Когда с работы вернулась Аня, они втроем с племянниками сидели на диване и болтали, как старые приятели.
— Что делал сегодня? — спросила она, повязывая фартук и принимаясь за готовку.
— Ходил в Никольский собор повидать отца Феодосия, — Николай присел у стола.
— В самом деле? — Аня повернулась к брату и взглянула на него с какой-то особенной теплотой. — Как он?
— Постарел. Да ты, наверное, и сама знаешь.
— Нет. Теперь опасно ходить в храм, да и Тимофей Егорович не велит, ему как начальнику непозволительно иметь верующую жену. — Она снова отвернулась к плите. — Что ты собираешься дальше делать?
— Аня, объясни мне, что происходит? Почему этот человек живет в нашем доме, распоряжается, хамит, оскорбляет? Что здесь происходит? Почему ты, умная, добрая, сильная, живешь с этим хамом?
— Почему? — Она невесело усмехнулась, бросила селедку и повернула к брату перекошенное от боли лицо. — Потому что хотелось выжить. Потому что надо было спасать детей. — Аня подняла лицо к потолку, и Николай заметил блеснувшие в ее глазах слезы.
— Извини, я обидел тебя. — Он уже пожалел о своем порыве. — Но я не понимаю, почему он? Зачем? Это же мерзко.
— Мерзко? Это ты мне говоришь? Это тебя он касается своими ручищами? Лапает… — Она хотела что-то добавить, но болезненно дернулась и отвернулась, не закончив. — Когда Павла расстреляли, мы каждый день ждали, что придут за нами. Ты не понимаешь, что такое ЧК, большевики и новые порядки. Людей расстреливали за чистую одежду и грамотную речь. А конфискация? — Она всхлипнула. — Ты знаешь, что это? В твою квартиру вламываются бандиты с оружием и бумажкой с печатями и начинают перетряхивать весь дом. Забирают себе все, что им приглянулось, срывают с людей одежду, нательные кресты, часы, что угодно. Хватают ложки, пальто, шубы, детские игрушки, а если открываешь рот — тебе тут же в зубы или к стенке. Или в ЧК как классово чуждый элемент. Помнишь адвоката Петра Анатольевича из квартиры напротив? Такой милый господин с бородкой? Он пытался возражать, когда к нему вломились такие вот конфискаторы. Знаешь, что они сделали? — Она зло посмотрела ему в глаза. — Они изнасиловали у него на глазах дочь, вчетвером, по очереди, а потом его застрелили. Елена после этого отравилась, а Надежда Аркадьевна умерла от горя. Мы их хоронили.

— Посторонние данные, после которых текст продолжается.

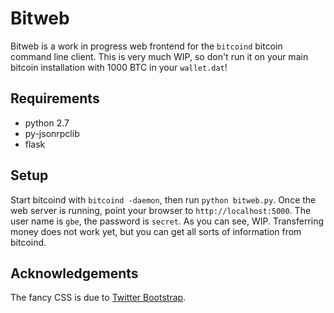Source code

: Bitweb
======

Bitweb is a work in progress web frontend for the `bitcoind` bitcoin command line client. This is very much WIP, so don't run it on your main bitcoin installation with 1000 BTC in your `wallet.dat`!

Requirements
------------

* python 2.7
* py-jsonrpclib
* flask

Setup
-----

Start bitcoind with `bitcoind -daemon`, then run `python bitweb.py`. Once the web server is running, point your browser to `http://localhost:5000`. The user name is `gbe`, the password is `secret`. As you can see, WIP. Transferring money does not work yet, but you can get all sorts of information from bitcoind.

Acknowledgements
----------------

The fancy CSS is due to [Twitter Bootstrap](http://getbootstrap.com).
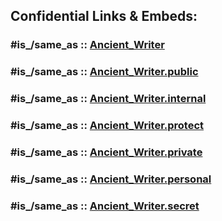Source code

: 



## Confidential Links & Embeds: 

### #is_/same_as :: [Ancient_Writer](/_Standards/Society/Communication/Media/Writing/Book/Writer/Ancient_Writer.md) 

### #is_/same_as :: [Ancient_Writer.public](/_public/Society/Communication/Media/Writing/Book/Writer/Ancient_Writer.public.md) 

### #is_/same_as :: [Ancient_Writer.internal](/_internal/Society/Communication/Media/Writing/Book/Writer/Ancient_Writer.internal.md) 

### #is_/same_as :: [Ancient_Writer.protect](/_protect/Society/Communication/Media/Writing/Book/Writer/Ancient_Writer.protect.md) 

### #is_/same_as :: [Ancient_Writer.private](/_private/Society/Communication/Media/Writing/Book/Writer/Ancient_Writer.private.md) 

### #is_/same_as :: [Ancient_Writer.personal](/_personal/Society/Communication/Media/Writing/Book/Writer/Ancient_Writer.personal.md) 

### #is_/same_as :: [Ancient_Writer.secret](/_secret/Society/Communication/Media/Writing/Book/Writer/Ancient_Writer.secret.md)

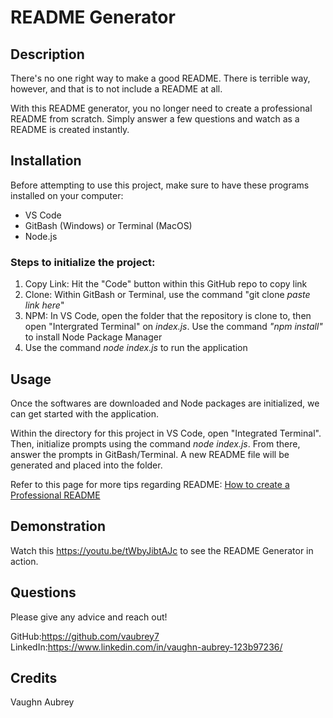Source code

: # README Generator

## Description

There's no one right way to make a good README. There is terrible way, however, and that is to not include a README at all.

With this README generator, you no longer need to create a professional README from scratch. Simply answer a few questions and watch as a README is created instantly.

## Installation
Before attempting to use this project, make sure to have these programs installed on your computer:
* VS Code
* GitBash (Windows) or Terminal (MacOS)
* Node.js

### Steps to initialize the project:
1. Copy Link: Hit the "Code" button within this GitHub repo to copy link
2. Clone: Within GitBash or Terminal, use the command "git clone *paste link here*"
3. NPM: In VS Code, open the folder that the repository is clone to, then open "Intergrated Terminal" on *index.js*. Use the command *"npm install"* to install Node Package Manager
4. Use the command *node index.js* to run the application

## Usage
Once the softwares are downloaded and Node packages are initialized, we can get started with the application.

Within the directory for this project in VS Code, open "Integrated Terminal". Then, initialize prompts using the command *node index.js*.
From there, answer the prompts in GitBash/Terminal. A new README file will be generated and placed into the folder.

Refer to this page for more tips regarding README:
[How to create a Professional README](https://coding-boot-camp.github.io/full-stack/github/professional-readme-guide)

## Demonstration
Watch this https://youtu.be/tWbyJibtAJc to see the README Generator in action.

## Questions
Please give any advice and reach out!

GitHub:https://github.com/vaubrey7
LinkedIn:https://www.linkedin.com/in/vaughn-aubrey-123b97236/

## Credits
Vaughn Aubrey
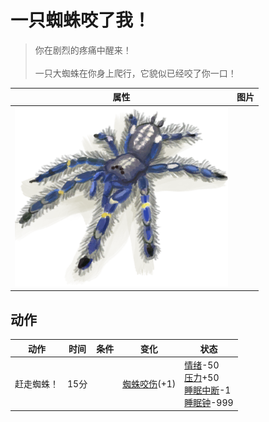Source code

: # 一只蜘蛛咬了我！  
> 你在剧烈的疼痛中醒来！<br><br>一只大蜘蛛在你身上爬行，它貌似已经咬了你一口！  
  
  属性  |   图片   
 ----  |  ----:   
   |  ![](Sprite/Spider.png)   
  
## 动作  
动作  |  时间  |  条件  |  变化  |  状态  
----  |  ----  |  ----  |  ----  |  ----  
赶走蜘蛛！<br>  |  15分  |    |  [蜘蛛咬伤](W_SpiderBite.md)(+1)<br>  |  [情绪](Morale.md)-50<br>[压力](Stress.md)+50<br>[睡眠中断](SleepInterrupt.md)-1<br>[睡眠钟](SleepClock.md)-999  
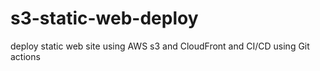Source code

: # s3-static-web-deploy
deploy static web site using AWS s3 and CloudFront and CI/CD using Git actions
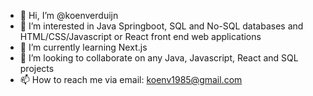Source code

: - 👋 Hi, I’m @koenverduijn
- 👀 I’m interested in Java Springboot, SQL and No-SQL databases and HTML/CSS/Javascript or React front end web applications
- 🌱 I’m currently learning Next.js
- 💞️ I’m looking to collaborate on any Java, Javascript, React and SQL projects
- 📫 How to reach me via email: koenv1985@gmail.com

<!---
koenverduijn/koenverduijn is a ✨ special ✨ repository because its `README.md` (this file) appears on your GitHub profile.
You can click the Preview link to take a look at your changes.
--->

И вот в таком ужасе ты живешь ежесекундно, ты и твои дети. А еще голод, и нет дров. И дети плачут. — Аня смахнула слезу. — Тимофей Егорович у нас в домоуправлении работал. Да, грубоватый, необразованный, из новых. Мама с папой, к счастью, уже умерли. — Усмехнулась она, все той же горькой улыбкой. — Нет, он не ухаживал. Просто явился к нам, осмотрел квартиру, мебель, меня. Спросил, сколько лет, и сказал, что поженимся. Что квартира ему наша приглянулась, что всегда хотел на дворянке жениться, что «щенков» обижать не будет, только пусть под ногами не путаются. Ты думаешь, у меня был выбор? В нашем подъезде осталась единственная неуплотненная квартира. Помнишь Лютаевых? С ними живет еще пять семей, а они ютятся в бывшей детской. Адамовичей вообще переселили в подвал, а в их квартиру пролетарии вселились, восемь семей. На их фоне Тимофей Егорович тебе отцом родным покажется. Пьянство, драки, клопы. Продолжать? — Николай покачал головой, но Аня его не слышала и все равно продолжала: — Мы перестали бояться конфискаций. У детей была еда. Миша нашел работу, а ведь его могли расстрелять. Когда-то он сочувствовал эсерам, а в нынешние времена это преступление. И работу мы ни за что не нашли бы.
— Я понял. А кем ты работаешь? — Николай подумал, как мало эта новая Россия похожа на родину из его снов. Не сюда он так рвался, не об этом мечтал.